Efficient Monitoring of Hyperproperties using Prefix Trees

TL;DR

This paper introduces RVHyper, a runtime verification tool that efficiently monitors hyperproperties specified in HyperLTL by using prefix trees to optimize trace storage and detection of violations.

Contribution

The paper presents a novel trace storage technique using prefix trees for monitoring hyperproperties, improving efficiency in runtime verification.

Findings

Effective detection of hyperproperty violations in benchmarks

Trace minimization reduces memory usage during monitoring

Application to hardware design analysis demonstrates versatility

Abstract

Hyperproperties, such as non-interference and observational determinism, relate multiple computation traces with each other and are thus not monitorable by tools that consider computations in isolation. We present the monitoring approach implemented in the latest version of RVHyper, a runtime verification tool for hyperproperties. The input to the tool are specifications given in the temporal logic HyperLTL, which extends linear-time temporal logic (LTL) with trace quantifiers and trace variables.

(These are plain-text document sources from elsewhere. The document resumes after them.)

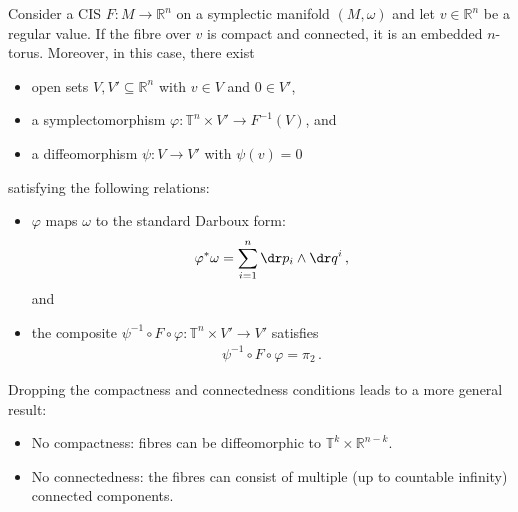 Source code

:     \begin{theorem}
        Consider a CIS $F:M\rightarrow\mathbb{R}^n$ on a symplectic manifold $(M,\omega)$ and let $v\in\mathbb{R}^n$ be a regular value. If the fibre over $v$ is compact and connected, it is an embedded $n$-torus. Moreover, in this case, there exist
        \begin{itemize}
            \item open sets $V,V'\subseteq\mathbb{R}^n$ with $v\in V$ and $0\in V'$,
            \item a symplectomorphism $\varphi:\mathbb{T}^n\times V'\rightarrow F^{-1}(V)$, and
            \item a diffeomorphism $\psi:V\rightarrow V'$ with $\psi(v)=0$
        \end{itemize}
        satisfying the following relations:
        \begin{itemize}
            \item $\varphi$ maps $\omega$ to the standard Darboux form:
                \begin{gather}
                    \varphi^*\omega = \sum_{i=1}^n\dr p_i\wedge\dr q^i\,,
                \end{gather}
            and
            \item the composite $\psi^{-1}\circ F\circ\varphi:\mathbb{T}^n\times V'\rightarrow V'$ satisfies
                \begin{gather}
                    \label{symplectic:liouville_arnold_hamiltonian}
                    \psi^{-1}\circ F\circ\varphi = \pi_2\,.
                \end{gather}
        \end{itemize}
    \end{theorem}
    \begin{remark}
        Dropping the compactness and connectedness conditions leads to a more general result:
        \begin{itemize}
            \item No compactness: fibres can be diffeomorphic to $\mathbb{T}^k\times\mathbb{R}^{n-k}$.
            \item No connectedness: the fibres can consist of multiple (up to countable infinity) connected components.
        \end{itemize}
    \end{remark}

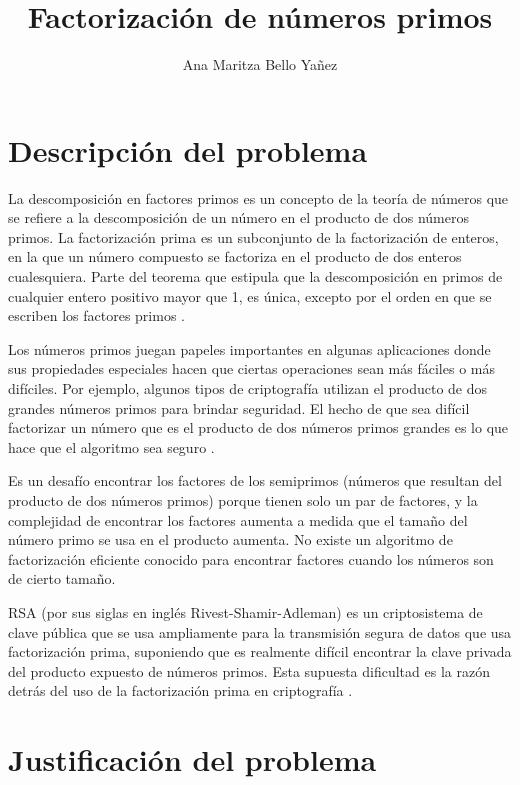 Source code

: \documentclass{article}
\begin{document}
\title{Factorización de números primos}
\author{Ana Maritza Bello Yañez}
\maketitle

\tableofcontents

\section{Descripción del problema}

La descomposición en factores primos es un concepto de la teoría de números que
se refiere a la descomposición de un número en el producto de dos números
primos. La factorización prima es un subconjunto de la factorización de enteros,
en la que un número compuesto se factoriza en el producto de dos enteros
cualesquiera. Parte del teorema que estipula que la descomposición en primos de
cualquier entero positivo mayor que 1, es única, excepto por el orden en que se
escriben los factores primos \cite{lewinter2015elementary}.

Los números primos juegan papeles importantes en algunas aplicaciones donde sus
propiedades especiales hacen que ciertas operaciones sean más fáciles o más
difíciles. Por ejemplo, algunos tipos de criptografía utilizan el producto de
dos grandes números primos para brindar seguridad. El hecho de que sea difícil
factorizar un número que es el producto de dos números primos grandes es lo que
hace que el algoritmo sea seguro \cite{stephens2019essential}.

Es un desafío encontrar los factores de los semiprimos (números que resultan del
producto de dos números primos) porque tienen solo un par de factores, y la
complejidad de encontrar los factores aumenta a medida que el tamaño del número
primo se usa en el producto aumenta. No existe un algoritmo de factorización
eficiente conocido para encontrar factores cuando los números son de cierto
tamaño. 

RSA (por sus siglas en inglés Rivest-Shamir-Adleman) es un criptosistema de
clave pública que se usa ampliamente para la transmisión segura de datos que usa
factorización prima, suponiendo que es realmente difícil encontrar la clave
privada del producto expuesto de números primos. Esta supuesta dificultad es la
razón detrás del uso de la factorización prima en criptografía
\cite{raj2019foundations}.


\section{Justificación del problema}
\end{document}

RVHyper processes execution traces sequentially until a violation of the specification is detected. In this case, a counter example, in the form of a set of traces, is returned. RVHyper employs a range of optimizations: a preprocessing analysis of the specification and a procedure that minimizes the traces that need to be stored during the monitoring process. In this article, we introduce a novel trace storage technique that arranges the traces in a tree-like structure to exploit partially equal traces. We evaluate RVhyper on existing benchmarks on secure information-flow control, error correcting codes and symmetry in hardware designs. As an example application outside of security, we show how RVHyper can be used to detect spurious dependencies in hardware designs.